За восемь дней до приезда в Париж югославского короля он после завтрака прогуливается с Леже в Булонском лесу. Леже говорит ему о начале предстоящих переговоров с Югославией. Но Барту, участвовавший утром того же дня в заседании Совета министров, на котором каждый, как он выразился, «тянул кто куда», находится под впечатлением неразберихи в министерствах и административных учреждениях. Особенно сильное впечатление оказывает на него смятение в умах, вызванное сближением с Россией и Восточным Локарно.
– Именно вырождение общественной жизни налагает окончательное ограничение на добрую волю людей! – восклицает он. – Нужно было бы создать нечто вроде Директории по примеру Франции тысяча семьсот девяносто четвертого года. Но Директория все же проводила неплохую политику в той хаотической обстановке!
Тщетно пытается Леже снова перевести разговор на тему о международной политике.
– У нас, – продолжает Барту, – общественный порядок, парламент и государственные институты пришли в такой упадок, что, хотя всем известно, что надо сделать, никто не может действовать… В конце концов исход будет фатальным… а война неизбежной! И тот французский политический деятель, который вообразил бы, что он может предотвратить войну, пережил бы жестокое разочарование.
Затем, остановившись и опираясь на руку Леже, он говорит ему:
– Мой бедный Леже, если бы мы до конца высказывали друг другу все наши затаенные мысли, это выглядело бы весьма печально! Я думаю, что наш режим обречен на гибель, а вместе с ним обречена и Франция.
Затем, закрыв глаза рукой, он с чувством невыразимого ужаса говорит тихим голосом:
– Я вижу Францию побежденной!
Глава 20. Марсельская трагедия
На Кэ д’Орсэ 1 октября отделы завалены работой.
Весь третий этаж занят подготовкой к переговорам Барту с Александром, которые начнутся на Кэ д’Орсэ 10 октября, после того как 9 октября король Югославии прибудет в Марсель.
На других этажах министерства изучают последствия, которые влечет за собой на международной арене только что достигнутый Францией большой успех в связи со вступлением СССР в Лигу Наций. Наша страна, таким образом, решительно берет на себя обязательства в реализации того самого Восточного Локарно, которое заставит наконец диктаторские режимы уважать мир и стабильность в Европе.

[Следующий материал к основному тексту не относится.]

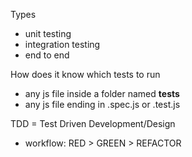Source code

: Types

- unit testing
- integration testing
- end to end

How does it know which tests to run

- any js file inside a folder named **tests**
- any js file ending in .spec.js or .test.js

TDD = Test Driven Development/Design

- workflow: RED > GREEN > REFACTOR
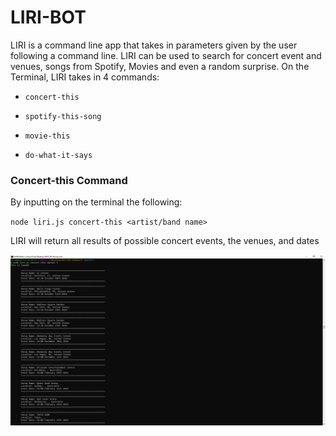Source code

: # LIRI-BOT

LIRI is a command line app that takes in parameters given by the user following a command line. LIRI can be used to search for concert event and venues, songs from Spotify, Movies and even a random surprise. On the Terminal, LIRI takes in 4 commands:
* `concert-this`

* `spotify-this-song`

* `movie-this`

* `do-what-it-says`

### Concert-this Command

By inputting on the terminal the following:

`node liri.js concert-this <artist/band name>`

LIRI will return all results of possible concert events, the venues, and dates

![alt text](https://raw.githubusercontent.com/kevinlichang/LIRI-Homework/master/images/concert-this.PNG)
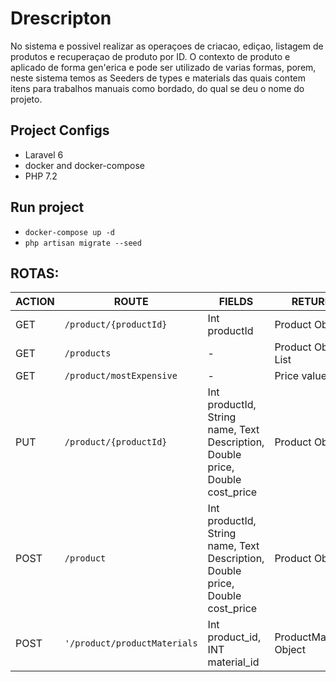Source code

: # Drescripton
No sistema e possivel realizar as operaçoes de criacao, ediçao, listagem de produtos e recuperaçao de produto por ID.
O contexto de produto e aplicado de forma gen'erica e pode ser utilizado de varias formas, porem, neste sistema temos as Seeders de types e materials das quais contem itens para trabalhos manuais como bordado, do qual se deu o nome do projeto.

## Project Configs
 - Laravel 6
 - docker and docker-compose
 - PHP 7.2

## Run project
 - `docker-compose up -d`
 - `php artisan migrate --seed`

## ROTAS:
ACTION |            ROUTE             |                                    FIELDS                                     |         RETURN
------ | ---------------------------- | ----------------------------------------------------------------------------- | ----------------------
GET    | `/product/{productId}`       | Int productId                                                                 | Product Object
GET    | `/products`                  | -                                                                             | Product Object List
GET    | `/product/mostExpensive`     | -                                                                             | Price value
PUT    | `/product/{productId}`       | Int productId, String name, Text Description, Double price, Double cost_price | Product Object
POST   | `/product`                   | Int productId, String name, Text Description, Double price, Double cost_price | Product Object
POST   | `'/product/productMaterials` | Int product_id, INT material_id                                               | ProductMaterial Object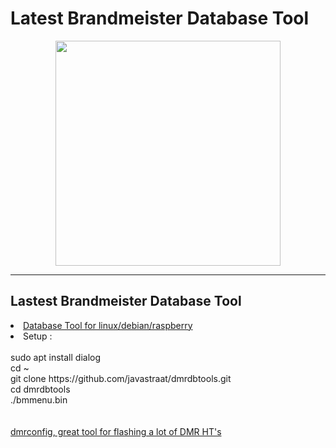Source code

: # Latest Brandmeister Database Tool
<p align="center">
<img src="https://raw.githubusercontent.com/javastraat/dmrdbtools/master/BM-Logo.jpg" width="360">
</p>
<hr>
<h2>Lastest Brandmeister Database Tool</h2>
<li>
<a href="https://raw.githubusercontent.com/javastraat/dmrdbtools/master/bmmenu.bin">Database Tool for linux/debian/raspberry</a>
</li>
<li>
Setup :</br>
</li>
</br>
sudo apt install dialog
</br>
cd ~
</br>
git clone https://github.com/javastraat/dmrdbtools.git
</br>
cd dmrdbtools
</br>
./bmmenu.bin
</br>
</br></br>
<a href="https://github.com/sergev/dmrconfig">dmrconfig, great tool for flashing a lot of DMR HT's</a>

</br>

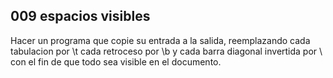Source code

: ## 009 espacios visibles

Hacer un programa que copie su entrada a la salida, reemplazando cada tabulacion por \t cada retroceso por \b y cada barra diagonal invertida por \\ con el fin de que todo sea visible en el documento.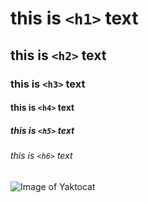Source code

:# this is  `<h1>` text
## this is `<h2>` text
### this is `<h3>` text
#### this is `<h4>` text
##### this is `<h5>` text
###### this is `<h6>` text
![Image of Yaktocat](https://octodex.github.com/images/yaktocat.png)

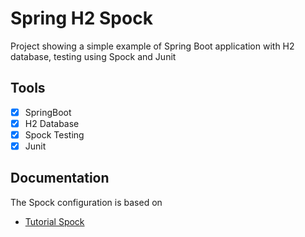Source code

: # Spring H2 Spock
Project showing a simple example of Spring Boot application with H2 database, testing using Spock and Junit

## Tools
- [x] SpringBoot
- [x] H2 Database
- [X] Spock Testing
- [x] Junit

## Documentation
The Spock configuration is based on

* [Tutorial Spock](https://www.baeldung.com/spring-spock-testing)
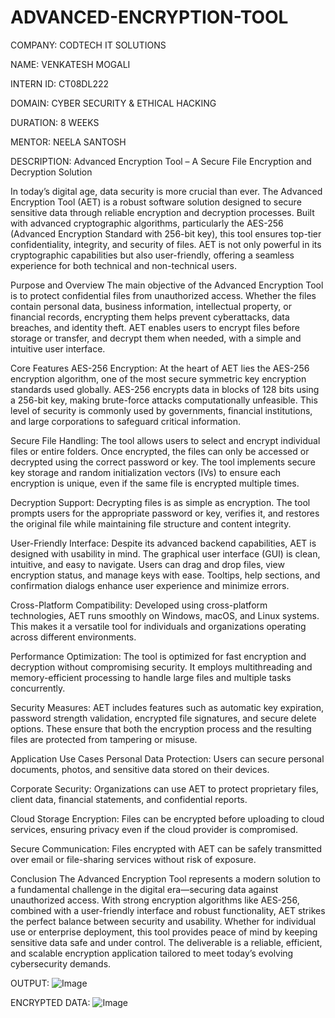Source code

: # ADVANCED-ENCRYPTION-TOOL

COMPANY: CODTECH IT SOLUTIONS

NAME: VENKATESH MOGALI

INTERN ID: CT08DL222

DOMAIN: CYBER SECURITY & ETHICAL HACKING

DURATION: 8 WEEKS

MENTOR: NEELA SANTOSH

DESCRIPTION: 
Advanced Encryption Tool – A Secure File Encryption and Decryption Solution

In today’s digital age, data security is more crucial than ever. The Advanced Encryption Tool (AET) is a robust software solution designed to secure sensitive data through reliable encryption and decryption processes. Built with advanced cryptographic algorithms, particularly the AES-256 (Advanced Encryption Standard with 256-bit key), this tool ensures top-tier confidentiality, integrity, and security of files. AET is not only powerful in its cryptographic capabilities but also user-friendly, offering a seamless experience for both technical and non-technical users.

Purpose and Overview
The main objective of the Advanced Encryption Tool is to protect confidential files from unauthorized access. Whether the files contain personal data, business information, intellectual property, or financial records, encrypting them helps prevent cyberattacks, data breaches, and identity theft. AET enables users to encrypt files before storage or transfer, and decrypt them when needed, with a simple and intuitive user interface.

Core Features
AES-256 Encryption:
At the heart of AET lies the AES-256 encryption algorithm, one of the most secure symmetric key encryption standards used globally. AES-256 encrypts data in blocks of 128 bits using a 256-bit key, making brute-force attacks computationally unfeasible. This level of security is commonly used by governments, financial institutions, and large corporations to safeguard critical information.

Secure File Handling:
The tool allows users to select and encrypt individual files or entire folders. Once encrypted, the files can only be accessed or decrypted using the correct password or key. The tool implements secure key storage and random initialization vectors (IVs) to ensure each encryption is unique, even if the same file is encrypted multiple times.

Decryption Support:
Decrypting files is as simple as encryption. The tool prompts users for the appropriate password or key, verifies it, and restores the original file while maintaining file structure and content integrity.

User-Friendly Interface:
Despite its advanced backend capabilities, AET is designed with usability in mind. The graphical user interface (GUI) is clean, intuitive, and easy to navigate. Users can drag and drop files, view encryption status, and manage keys with ease. Tooltips, help sections, and confirmation dialogs enhance user experience and minimize errors.

Cross-Platform Compatibility:
Developed using cross-platform technologies, AET runs smoothly on Windows, macOS, and Linux systems. This makes it a versatile tool for individuals and organizations operating across different environments.

Performance Optimization:
The tool is optimized for fast encryption and decryption without compromising security. It employs multithreading and memory-efficient processing to handle large files and multiple tasks concurrently.

Security Measures:
AET includes features such as automatic key expiration, password strength validation, encrypted file signatures, and secure delete options. These ensure that both the encryption process and the resulting files are protected from tampering or misuse.

Application Use Cases
Personal Data Protection: Users can secure personal documents, photos, and sensitive data stored on their devices.

Corporate Security: Organizations can use AET to protect proprietary files, client data, financial statements, and confidential reports.

Cloud Storage Encryption: Files can be encrypted before uploading to cloud services, ensuring privacy even if the cloud provider is compromised.

Secure Communication: Files encrypted with AET can be safely transmitted over email or file-sharing services without risk of exposure.

Conclusion
The Advanced Encryption Tool represents a modern solution to a fundamental challenge in the digital era—securing data against unauthorized access. With strong encryption algorithms like AES-256, combined with a user-friendly interface and robust functionality, AET strikes the perfect balance between security and usability. Whether for individual use or enterprise deployment, this tool provides peace of mind by keeping sensitive data safe and under control. The deliverable is a reliable, efficient, and scalable encryption application tailored to meet today’s evolving cybersecurity demands.

OUTPUT:
![Image](https://github.com/user-attachments/assets/71399f8a-540a-40c4-ae65-5f020d8df769)


ENCRYPTED DATA:
![Image](https://github.com/user-attachments/assets/de69f3e4-f39b-4b67-994b-0067cc1153e6)
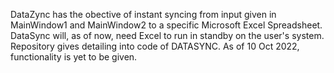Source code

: DataZync has the obective of instant syncing from input given in MainWindow1 and MainWindow2 to a specific Microsoft Excel Spreadsheet. 
DataSync will, as of now, need Excel to run in standby on the user's system. 
Repository gives detailing into code of DATASYNC.
As of 10 Oct 2022, functionality is yet to be given. 
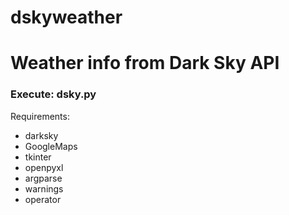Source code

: # dskyweather
<h1>Weather info from Dark Sky API</h1>
<h3>Execute: dsky.py</h3>
Requirements:
<ul>
  <li>darksky</li>
  <li>GoogleMaps</li>
  <li>tkinter</li>
  <li>openpyxl</li>
  <li>argparse</li>
  <li>warnings</li>
  <li>operator</li>
 </ul>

Но успехи, достигнутые Францией, вызвали раздражение бывших побежденных. Адольф Гитлер, провозглашенный несколько недель тому назад «фюрером», уже реорганизует немецкую армию. Рейх расширяет свои секретные соглашения и контакты с Италией и Испанией, где подготовляется гражданская война между монархическими элементами, поддерживаемыми Гитлером и Муссолини, и республиканским правительством, опирающимся на демократические силы Испанской республики.
Тем не менее на Кэ д’Орсэ считают, что 1934 год был знаменательным для Гитлера – убийство Дольфуса, смерть Гинденбурга и чистка 30 июня, освободившая его от компрометирующих или ставших ненужными друзей.
– Действительно, фортуна всегда любит дерзких, – замечает Барту.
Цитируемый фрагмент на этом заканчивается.